■ What this task involves: For the entries below, the result should be an exact transcription of the lines from the one with "are looking for" up to and including the one with "什么是 DRIVENswap？DRIVENswap 是一个平台，允许用户为权益或矿池做出贡献，并以被动方式赚取额外的", and only those.

■ Given entries:

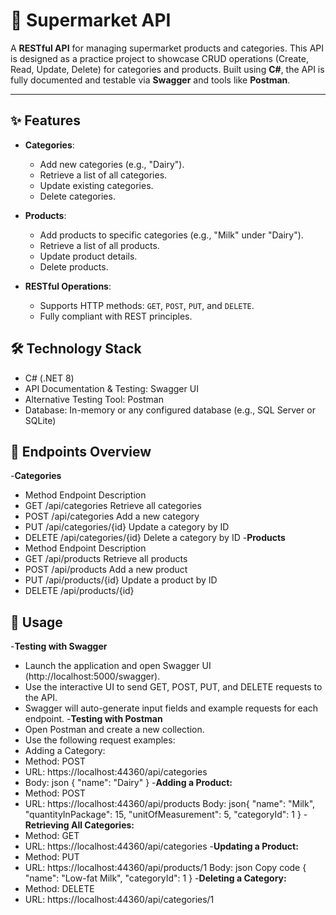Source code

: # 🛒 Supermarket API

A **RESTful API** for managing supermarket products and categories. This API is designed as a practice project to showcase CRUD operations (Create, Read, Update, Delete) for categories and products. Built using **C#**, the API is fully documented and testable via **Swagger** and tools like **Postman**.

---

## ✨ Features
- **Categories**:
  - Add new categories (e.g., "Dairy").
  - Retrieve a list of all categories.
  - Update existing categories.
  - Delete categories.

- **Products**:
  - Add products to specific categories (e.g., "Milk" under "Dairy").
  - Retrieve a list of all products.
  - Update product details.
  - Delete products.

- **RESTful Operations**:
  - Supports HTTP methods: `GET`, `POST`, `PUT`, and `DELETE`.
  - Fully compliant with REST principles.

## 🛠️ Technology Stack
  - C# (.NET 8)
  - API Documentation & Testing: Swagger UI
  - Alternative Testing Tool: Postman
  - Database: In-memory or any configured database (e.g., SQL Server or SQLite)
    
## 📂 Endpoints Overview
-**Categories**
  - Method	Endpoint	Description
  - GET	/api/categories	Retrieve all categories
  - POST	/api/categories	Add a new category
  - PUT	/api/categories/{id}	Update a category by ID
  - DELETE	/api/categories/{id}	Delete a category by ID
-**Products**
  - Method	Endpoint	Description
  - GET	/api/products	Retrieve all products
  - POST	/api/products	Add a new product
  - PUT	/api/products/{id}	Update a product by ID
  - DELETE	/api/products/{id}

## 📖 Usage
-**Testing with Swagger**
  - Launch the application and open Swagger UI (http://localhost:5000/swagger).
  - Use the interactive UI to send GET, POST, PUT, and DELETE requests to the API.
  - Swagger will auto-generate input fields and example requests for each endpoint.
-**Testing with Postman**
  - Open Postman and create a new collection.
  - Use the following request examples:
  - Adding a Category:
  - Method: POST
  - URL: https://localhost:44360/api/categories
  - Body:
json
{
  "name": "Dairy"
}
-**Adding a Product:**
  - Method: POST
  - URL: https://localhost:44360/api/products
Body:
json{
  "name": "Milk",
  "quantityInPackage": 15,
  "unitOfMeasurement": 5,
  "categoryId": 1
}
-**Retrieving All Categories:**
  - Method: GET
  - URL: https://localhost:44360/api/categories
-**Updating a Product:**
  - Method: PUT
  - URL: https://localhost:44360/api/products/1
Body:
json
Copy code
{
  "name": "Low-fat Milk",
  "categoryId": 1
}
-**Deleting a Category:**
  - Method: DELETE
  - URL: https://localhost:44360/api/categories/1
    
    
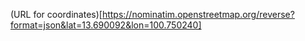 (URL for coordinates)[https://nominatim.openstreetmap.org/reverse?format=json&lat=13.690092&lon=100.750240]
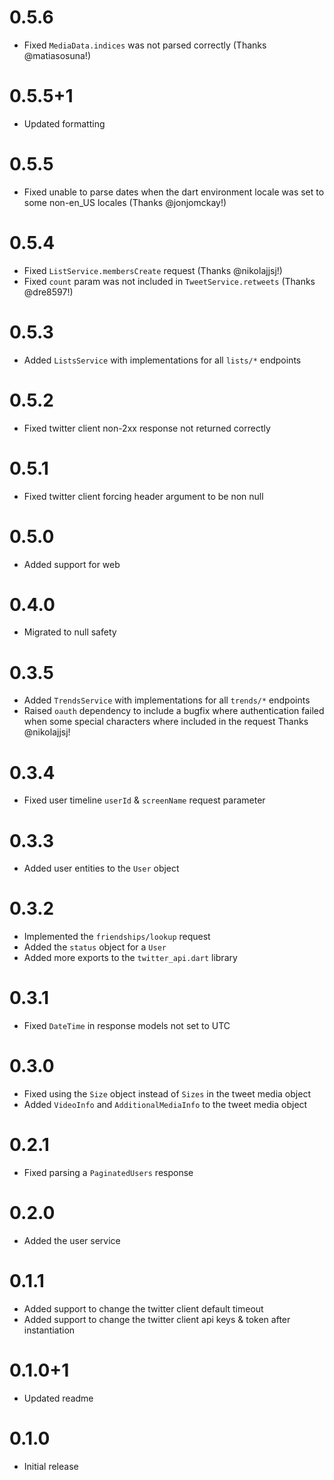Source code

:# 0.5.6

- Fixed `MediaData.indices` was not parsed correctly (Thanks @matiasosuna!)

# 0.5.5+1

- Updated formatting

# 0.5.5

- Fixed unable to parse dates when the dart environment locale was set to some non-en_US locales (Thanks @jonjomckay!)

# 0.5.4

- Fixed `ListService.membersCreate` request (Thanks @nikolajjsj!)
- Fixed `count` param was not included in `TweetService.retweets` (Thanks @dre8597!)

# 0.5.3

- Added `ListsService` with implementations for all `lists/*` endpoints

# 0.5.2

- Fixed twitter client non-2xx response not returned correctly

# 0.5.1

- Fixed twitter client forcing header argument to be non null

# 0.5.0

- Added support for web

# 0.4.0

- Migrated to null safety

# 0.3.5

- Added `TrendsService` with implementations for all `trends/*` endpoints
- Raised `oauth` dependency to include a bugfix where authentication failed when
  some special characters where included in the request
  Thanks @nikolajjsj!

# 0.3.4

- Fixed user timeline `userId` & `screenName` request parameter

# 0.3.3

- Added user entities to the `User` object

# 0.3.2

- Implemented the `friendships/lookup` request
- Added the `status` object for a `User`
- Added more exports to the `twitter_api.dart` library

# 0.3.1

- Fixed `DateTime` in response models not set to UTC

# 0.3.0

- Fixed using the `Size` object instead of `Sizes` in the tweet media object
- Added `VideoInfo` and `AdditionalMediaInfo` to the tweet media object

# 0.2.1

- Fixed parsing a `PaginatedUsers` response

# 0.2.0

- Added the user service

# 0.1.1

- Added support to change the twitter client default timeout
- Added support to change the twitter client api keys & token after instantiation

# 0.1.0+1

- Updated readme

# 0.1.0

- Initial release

--

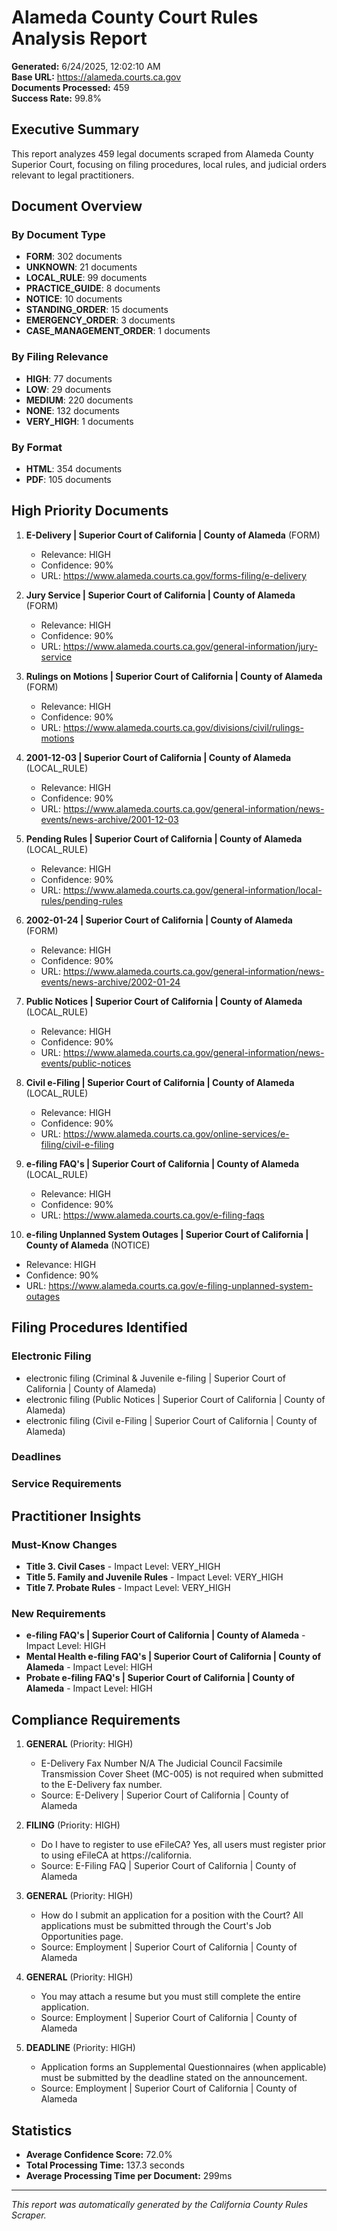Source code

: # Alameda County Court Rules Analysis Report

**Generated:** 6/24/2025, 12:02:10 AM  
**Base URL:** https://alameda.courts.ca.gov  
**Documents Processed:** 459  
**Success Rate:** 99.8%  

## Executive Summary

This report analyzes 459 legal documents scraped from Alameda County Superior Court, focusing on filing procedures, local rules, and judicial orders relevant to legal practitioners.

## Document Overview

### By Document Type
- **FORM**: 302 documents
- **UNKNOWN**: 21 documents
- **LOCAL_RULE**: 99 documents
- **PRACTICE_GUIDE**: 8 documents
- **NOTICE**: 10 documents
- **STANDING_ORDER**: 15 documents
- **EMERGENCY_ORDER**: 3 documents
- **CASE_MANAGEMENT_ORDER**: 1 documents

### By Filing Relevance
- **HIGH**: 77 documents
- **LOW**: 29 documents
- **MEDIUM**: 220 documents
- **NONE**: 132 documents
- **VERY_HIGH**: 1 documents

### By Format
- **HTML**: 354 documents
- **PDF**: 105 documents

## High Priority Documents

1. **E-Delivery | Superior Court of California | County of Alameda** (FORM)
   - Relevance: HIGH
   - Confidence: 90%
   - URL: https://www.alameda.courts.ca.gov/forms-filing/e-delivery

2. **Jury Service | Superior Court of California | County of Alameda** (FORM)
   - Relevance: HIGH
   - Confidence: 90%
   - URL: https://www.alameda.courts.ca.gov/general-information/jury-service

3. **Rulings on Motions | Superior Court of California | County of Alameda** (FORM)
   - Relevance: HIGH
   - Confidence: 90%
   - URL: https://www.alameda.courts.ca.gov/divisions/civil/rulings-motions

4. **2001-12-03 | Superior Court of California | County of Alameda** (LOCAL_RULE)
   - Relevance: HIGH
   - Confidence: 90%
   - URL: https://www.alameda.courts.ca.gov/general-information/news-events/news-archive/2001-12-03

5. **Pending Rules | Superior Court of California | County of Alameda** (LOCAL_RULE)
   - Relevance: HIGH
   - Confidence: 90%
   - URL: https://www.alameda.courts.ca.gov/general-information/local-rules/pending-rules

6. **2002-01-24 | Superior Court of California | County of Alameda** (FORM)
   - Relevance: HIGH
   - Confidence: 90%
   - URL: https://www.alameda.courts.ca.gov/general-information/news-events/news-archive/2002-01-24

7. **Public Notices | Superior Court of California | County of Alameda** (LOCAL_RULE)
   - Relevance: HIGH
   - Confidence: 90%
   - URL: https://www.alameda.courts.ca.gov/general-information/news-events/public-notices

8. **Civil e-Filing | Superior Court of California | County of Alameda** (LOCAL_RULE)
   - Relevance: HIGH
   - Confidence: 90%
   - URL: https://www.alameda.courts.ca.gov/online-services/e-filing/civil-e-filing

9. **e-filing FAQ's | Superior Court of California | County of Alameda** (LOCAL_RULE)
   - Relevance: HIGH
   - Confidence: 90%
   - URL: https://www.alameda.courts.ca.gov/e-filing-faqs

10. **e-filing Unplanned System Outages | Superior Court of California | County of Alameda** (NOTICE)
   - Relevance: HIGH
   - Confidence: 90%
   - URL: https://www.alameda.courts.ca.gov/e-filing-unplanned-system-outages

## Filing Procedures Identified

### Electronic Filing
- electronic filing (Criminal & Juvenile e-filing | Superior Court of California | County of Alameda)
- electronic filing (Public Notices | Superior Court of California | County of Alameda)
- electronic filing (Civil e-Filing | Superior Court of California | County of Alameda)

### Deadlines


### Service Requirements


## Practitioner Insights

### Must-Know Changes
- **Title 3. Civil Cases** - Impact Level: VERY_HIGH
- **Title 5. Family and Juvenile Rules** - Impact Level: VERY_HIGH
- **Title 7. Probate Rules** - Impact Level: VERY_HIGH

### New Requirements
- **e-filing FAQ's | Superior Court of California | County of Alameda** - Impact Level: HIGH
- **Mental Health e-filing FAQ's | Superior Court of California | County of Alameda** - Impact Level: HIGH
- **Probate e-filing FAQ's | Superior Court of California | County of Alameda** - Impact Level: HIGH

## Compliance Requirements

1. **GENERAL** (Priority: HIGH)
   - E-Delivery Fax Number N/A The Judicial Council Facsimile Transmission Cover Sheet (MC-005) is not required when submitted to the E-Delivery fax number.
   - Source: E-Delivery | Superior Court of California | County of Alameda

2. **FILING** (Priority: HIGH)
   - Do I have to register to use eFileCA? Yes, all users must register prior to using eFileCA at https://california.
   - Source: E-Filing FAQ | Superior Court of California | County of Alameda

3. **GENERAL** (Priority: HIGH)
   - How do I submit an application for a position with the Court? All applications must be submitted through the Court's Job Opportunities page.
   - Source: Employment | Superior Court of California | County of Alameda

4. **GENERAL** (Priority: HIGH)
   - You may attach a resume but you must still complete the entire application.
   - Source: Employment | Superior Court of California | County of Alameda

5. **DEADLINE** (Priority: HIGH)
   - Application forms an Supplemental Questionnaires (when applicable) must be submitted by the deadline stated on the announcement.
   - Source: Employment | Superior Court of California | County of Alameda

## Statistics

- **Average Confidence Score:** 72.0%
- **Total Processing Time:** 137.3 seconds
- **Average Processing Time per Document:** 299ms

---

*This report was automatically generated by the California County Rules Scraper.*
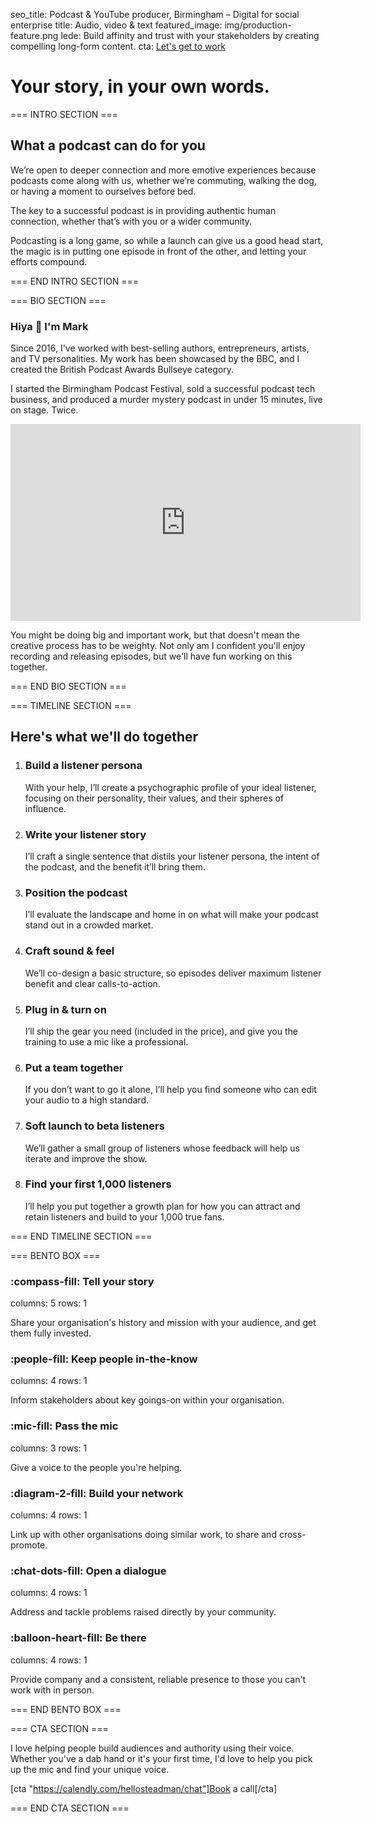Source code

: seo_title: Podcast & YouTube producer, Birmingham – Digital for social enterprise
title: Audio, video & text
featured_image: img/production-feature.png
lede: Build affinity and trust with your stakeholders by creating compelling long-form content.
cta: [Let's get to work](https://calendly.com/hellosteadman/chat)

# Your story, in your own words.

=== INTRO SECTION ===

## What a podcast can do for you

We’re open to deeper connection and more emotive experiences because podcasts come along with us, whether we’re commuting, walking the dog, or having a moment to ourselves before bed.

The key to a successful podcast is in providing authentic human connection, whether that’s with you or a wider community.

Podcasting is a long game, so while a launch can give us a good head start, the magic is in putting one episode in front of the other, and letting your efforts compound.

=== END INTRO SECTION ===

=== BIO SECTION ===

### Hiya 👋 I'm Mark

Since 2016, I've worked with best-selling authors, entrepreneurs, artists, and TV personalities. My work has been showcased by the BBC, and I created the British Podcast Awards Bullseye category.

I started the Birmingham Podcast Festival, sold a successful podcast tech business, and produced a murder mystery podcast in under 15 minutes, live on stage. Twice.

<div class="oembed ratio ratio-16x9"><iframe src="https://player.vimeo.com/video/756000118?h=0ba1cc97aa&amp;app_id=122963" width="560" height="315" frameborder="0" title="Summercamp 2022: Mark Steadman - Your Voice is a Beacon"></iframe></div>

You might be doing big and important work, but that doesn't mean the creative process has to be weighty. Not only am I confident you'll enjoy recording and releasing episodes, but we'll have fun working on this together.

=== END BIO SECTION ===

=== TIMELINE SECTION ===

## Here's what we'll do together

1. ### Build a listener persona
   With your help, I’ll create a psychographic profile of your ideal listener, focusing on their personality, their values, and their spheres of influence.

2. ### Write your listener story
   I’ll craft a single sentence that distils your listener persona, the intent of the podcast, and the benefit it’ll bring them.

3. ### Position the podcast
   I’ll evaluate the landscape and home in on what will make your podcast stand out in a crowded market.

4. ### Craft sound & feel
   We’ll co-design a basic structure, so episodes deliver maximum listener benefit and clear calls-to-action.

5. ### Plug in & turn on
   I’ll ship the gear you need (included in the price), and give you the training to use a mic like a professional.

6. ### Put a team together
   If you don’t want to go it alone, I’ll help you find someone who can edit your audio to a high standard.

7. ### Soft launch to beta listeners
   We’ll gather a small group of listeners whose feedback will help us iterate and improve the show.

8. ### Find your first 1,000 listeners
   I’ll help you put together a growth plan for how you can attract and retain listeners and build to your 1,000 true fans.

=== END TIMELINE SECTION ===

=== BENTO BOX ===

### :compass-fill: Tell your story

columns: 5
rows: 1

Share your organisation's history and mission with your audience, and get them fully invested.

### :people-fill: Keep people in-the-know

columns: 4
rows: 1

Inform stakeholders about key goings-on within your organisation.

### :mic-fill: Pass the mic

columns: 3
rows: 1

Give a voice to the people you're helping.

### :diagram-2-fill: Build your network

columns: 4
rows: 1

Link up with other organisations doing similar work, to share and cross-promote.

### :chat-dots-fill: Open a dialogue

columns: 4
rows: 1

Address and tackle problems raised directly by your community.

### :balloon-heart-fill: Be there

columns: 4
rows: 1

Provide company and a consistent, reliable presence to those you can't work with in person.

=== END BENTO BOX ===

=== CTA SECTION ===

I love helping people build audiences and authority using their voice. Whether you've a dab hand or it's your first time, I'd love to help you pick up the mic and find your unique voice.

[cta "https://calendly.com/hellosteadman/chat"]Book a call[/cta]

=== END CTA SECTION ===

---

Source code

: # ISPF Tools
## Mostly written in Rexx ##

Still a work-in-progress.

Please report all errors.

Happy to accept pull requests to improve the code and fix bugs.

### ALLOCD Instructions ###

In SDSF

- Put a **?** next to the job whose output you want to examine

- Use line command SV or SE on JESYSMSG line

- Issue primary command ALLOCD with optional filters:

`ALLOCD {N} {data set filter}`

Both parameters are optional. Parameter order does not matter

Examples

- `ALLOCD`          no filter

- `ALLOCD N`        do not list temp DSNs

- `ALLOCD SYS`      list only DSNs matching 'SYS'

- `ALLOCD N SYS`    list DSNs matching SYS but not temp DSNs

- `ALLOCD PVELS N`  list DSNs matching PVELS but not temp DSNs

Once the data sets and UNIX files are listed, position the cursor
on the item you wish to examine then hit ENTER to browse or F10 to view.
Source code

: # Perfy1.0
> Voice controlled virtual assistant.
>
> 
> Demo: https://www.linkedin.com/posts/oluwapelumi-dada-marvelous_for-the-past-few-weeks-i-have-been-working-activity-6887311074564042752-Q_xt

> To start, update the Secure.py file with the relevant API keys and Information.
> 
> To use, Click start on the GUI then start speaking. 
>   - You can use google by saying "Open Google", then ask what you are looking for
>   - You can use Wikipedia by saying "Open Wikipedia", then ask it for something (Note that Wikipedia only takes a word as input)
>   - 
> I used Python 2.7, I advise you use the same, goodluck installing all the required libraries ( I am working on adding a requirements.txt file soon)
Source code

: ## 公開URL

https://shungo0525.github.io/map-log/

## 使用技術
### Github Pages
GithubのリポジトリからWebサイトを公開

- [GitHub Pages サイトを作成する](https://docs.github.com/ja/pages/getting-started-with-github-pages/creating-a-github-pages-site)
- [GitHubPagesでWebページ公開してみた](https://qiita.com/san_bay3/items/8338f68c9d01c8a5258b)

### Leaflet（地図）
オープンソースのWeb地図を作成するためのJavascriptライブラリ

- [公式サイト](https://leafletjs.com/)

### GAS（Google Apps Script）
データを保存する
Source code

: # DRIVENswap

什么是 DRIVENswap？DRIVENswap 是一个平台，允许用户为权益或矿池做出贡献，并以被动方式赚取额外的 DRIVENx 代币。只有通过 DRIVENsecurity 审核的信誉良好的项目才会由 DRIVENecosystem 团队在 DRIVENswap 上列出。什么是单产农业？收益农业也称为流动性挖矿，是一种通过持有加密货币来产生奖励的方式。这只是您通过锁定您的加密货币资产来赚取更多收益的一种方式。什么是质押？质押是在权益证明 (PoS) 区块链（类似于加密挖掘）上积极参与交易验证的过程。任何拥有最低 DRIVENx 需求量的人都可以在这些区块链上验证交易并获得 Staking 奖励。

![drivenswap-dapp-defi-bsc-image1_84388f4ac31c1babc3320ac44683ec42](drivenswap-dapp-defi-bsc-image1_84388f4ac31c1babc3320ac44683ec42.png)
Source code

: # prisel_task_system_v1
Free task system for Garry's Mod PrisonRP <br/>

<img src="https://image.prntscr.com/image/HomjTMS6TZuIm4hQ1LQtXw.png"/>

■ Worked solution:
>   - You can use google by saying "Open Google", then ask what you are looking for
>   - You can use Wikipedia by saying "Open Wikipedia", then ask it for something (Note that Wikipedia only takes a word as input)
>   - 
> I used Python 2.7, I advise you use the same, goodluck installing all the required libraries ( I am working on adding a requirements.txt file soon)
Source code

: ## 公開URL

https://shungo0525.github.io/map-log/

## 使用技術
### Github Pages
GithubのリポジトリからWebサイトを公開

- [GitHub Pages サイトを作成する](https://docs.github.com/ja/pages/getting-started-with-github-pages/creating-a-github-pages-site)
- [GitHubPagesでWebページ公開してみた](https://qiita.com/san_bay3/items/8338f68c9d01c8a5258b)

### Leaflet（地図）
オープンソースのWeb地図を作成するためのJavascriptライブラリ

- [公式サイト](https://leafletjs.com/)

### GAS（Google Apps Script）
データを保存する
Source code

: # DRIVENswap

什么是 DRIVENswap？DRIVENswap 是一个平台，允许用户为权益或矿池做出贡献，并以被动方式赚取额外的 DRIVENx 代币。只有通过 DRIVENsecurity 审核的信誉良好的项目才会由 DRIVENecosystem 团队在 DRIVENswap 上列出。什么是单产农业？收益农业也称为流动性挖矿，是一种通过持有加密货币来产生奖励的方式。这只是您通过锁定您的加密货币资产来赚取更多收益的一种方式。什么是质押？质押是在权益证明 (PoS) 区块链（类似于加密挖掘）上积极参与交易验证的过程。任何拥有最低 DRIVENx 需求量的人都可以在这些区块链上验证交易并获得 Staking 奖励。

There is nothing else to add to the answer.